Des traitements pour recaler l'horloge biologique

Face à ce dérèglement profond, les traitements chronothérapeutiques visent à recaler l'horloge biologique. Chez les personnes voyantes, la lumière joue un rôle central. « Des séances de luminothérapie le matin permettent de resynchroniser les rythmes », indique le spécialiste. L'activité physique au réveil, des horaires de repas réguliers et des interactions sociales structurées participent également à ce recalage. « La mélatonine reste le traitement de première intention pour tous les patients, à administrer en respectant un timing précis - généralement 4 à 6 heures avant le coucher - afin d'avancer l'horloge biologique », précise-t-il. En parallèle, limiter l'exposition à la lumière en soirée, notamment grâce à des lunettes à filtre anti-lumière bleue, reste essentiel.

Une prise en charge plus complexe sans repère lumineux

Chez les personnes aveugles, la prise en charge est plus complexe en raison de l'absence de perception lumineuse, principal synchroniseur de l'horloge biologique, même si certains conservent une sensibilité partielle via les cellules à mélanopsine, chargées de recevoir la lumière et de transmettre ces informations au cerveau, principalement au (fameux) noyau suprachiasmatique. Dans ces situations, comme chez d'autres patients présentant des troubles sévères du rythme circadien, des traitements médicamenteux peuvent être proposés. Les bêta-bloquants, comme le propranolol, en modulant la production de mélatonine, sont une piste thérapeutique intéressante. Ils sont parfois utilisés pour contribuer à la resynchronisation. Des psychostimulants, voire certaines amphétamines, peuvent également être prescrits pour améliorer l'éveil et la vigilance en journée, toujours dans une approche encadrée et adaptée à chaque patient.
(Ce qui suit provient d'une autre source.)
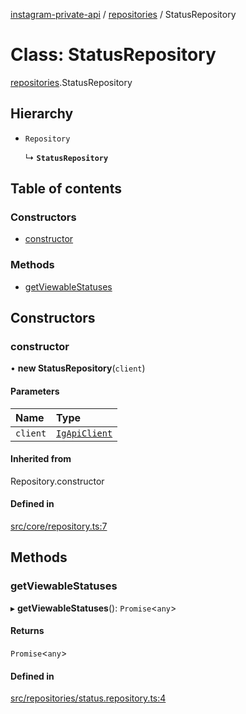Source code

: [instagram-private-api](../../README.md) / [repositories](../../modules/repositories.md) / StatusRepository

# Class: StatusRepository

[repositories](../../modules/repositories.md).StatusRepository

## Hierarchy

- `Repository`

  ↳ **`StatusRepository`**

## Table of contents

### Constructors

- [constructor](StatusRepository.md#constructor)

### Methods

- [getViewableStatuses](StatusRepository.md#getviewablestatuses)

## Constructors

### constructor

• **new StatusRepository**(`client`)

#### Parameters

| Name | Type |
| :------ | :------ |
| `client` | [`IgApiClient`](../index/IgApiClient.md) |

#### Inherited from

Repository.constructor

#### Defined in

[src/core/repository.ts:7](https://github.com/Nerixyz/instagram-private-api/blob/b3351b9/src/core/repository.ts#L7)

## Methods

### getViewableStatuses

▸ **getViewableStatuses**(): `Promise`<`any`\>

#### Returns

`Promise`<`any`\>

#### Defined in

[src/repositories/status.repository.ts:4](https://github.com/Nerixyz/instagram-private-api/blob/b3351b9/src/repositories/status.repository.ts#L4)
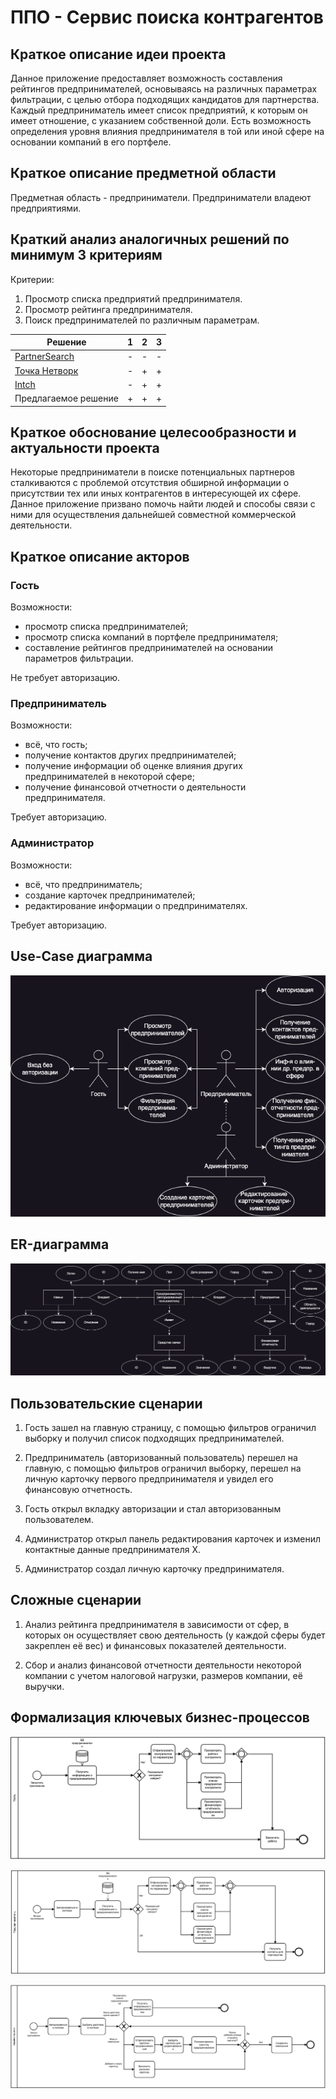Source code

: # ППО - Сервис поиска контрагентов

## Краткое описание идеи проекта

Данное приложение предоставляет возможность составления рейтингов предпринимателей, основываясь на различных параметрах фильтрации, с целью отбора подходящих кандидатов для партнерства. Каждый предприниматель имеет список предприятий, к которым он имеет отношение, с указанием собственной доли. Есть возможность определения уровня влияния предпринимателя в той или иной сфере на основании компаний в его портфеле.

## Краткое описание предметной области

Предметная область - предприниматели. Предприниматели владеют предприятиями.

## Краткий анализ аналогичных решений по минимум 3 критериям

Критерии:  
1. Просмотр списка предприятий предпринимателя.
2. Просмотр рейтинга предпринимателя.
3. Поиск предпринимателей по различным параметрам.

Решение                                          | 1 | 2 | 3 |
------------------------------------------------ | - | - | - |
[PartnerSearch](https://www.partnersearch.ru/)   | - | - | - |
[Точка Нетворк](https://tochka.com/rko/network/) | - | + | + |
[Intch](https://intch.org/)                      | - | + | + |
Предлагаемое решение                             | + | + | + |


## Краткое обоснование целесообразности и актуальности проекта

Некоторые предприниматели в поиске потенциальных партнеров сталкиваются с проблемой отсутствия обширной информации о присутствии тех или иных контрагентов в интересующей их сфере. Данное приложение призвано помочь найти людей и способы связи с ними для осуществления дальнейшей совместной коммерческой деятельности.


## Краткое описание акторов

### Гость 

Возможности:
- просмотр списка предпринимателей;
- просмотр списка компаний в портфеле предпринимателя;
- составление рейтингов предпринимателей на основании параметров фильтрации.

Не требует авторизацию.

### Предприниматель

Возможности:
- всё, что гость;
- получение контактов других предпринимателей;
- получение информации об оценке влияния других предпринимателей в некоторой сфере;
- получение финансовой отчетности о деятельности предпринимателя.

Требует авторизацию.

### Администратор

Возможности:
- всё, что предприниматель;
- создание карточек предпринимателей;
- редактирование информации о предпринимателях.

Требует авторизацию.


## Use-Case диаграмма

![alt text](diagrams/usecase.png "Use-Case диаграмма")

## ER-диаграмма

![alt text](diagrams/er.png "ER-диаграмма")


## Пользовательские сценарии

1. Гость зашел на главную страницу, с помощью фильтров ограничил выборку и получил список подходящих предпринимателей.

2. Предприниматель (авторизованный пользователь) перешел на главную, с помощью фильтров ограничил выборку, перешел на личную карточку первого предпринимателя и увидел его финансовую отчетность.

3. Гость открыл вкладку авторизации и стал авторизованным пользователем.

4. Администратор открыл панель редактирования карточек и изменил контактные данные предпринимателя Х.

5. Администратор создал личную карточку предпринимателя.

## Сложные сценарии

1. Анализ рейтинга предпринимателя в зависимости от сфер, в которых он осуществляет свою деятельность (у каждой сферы будет закреплен её вес) и финансовых показателей деятельности.

2. Сбор и анализ финансовой отчетности деятельности некоторой компании с учетом налоговой нагрузки, размеров компании, её выручки.


## Формализация ключевых бизнес-процессов

![alt text](diagrams/guest.png "BMPN гостя")

![alt text](diagrams/entrepreneur.png "BPMN предпринимателя")

![alt text](diagrams/admin.png "BPMN администратора")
Malgré ces stratégies, les résultats restent variables. « On ne connaît pas encore la cause exacte de ce trouble, reconnaît le Pr Geoffroy, mais la recherche s'intéresse de plus en plus à la manière dont ces patients semblent vivre le temps différemment. » Cette altération de la perception temporelle évoque certaines expériences décrites en littérature. Chez Proust, éveillé dans sa chambre, la nuit s'étire et chaque instant acquiert une densité singulière, presque palpable.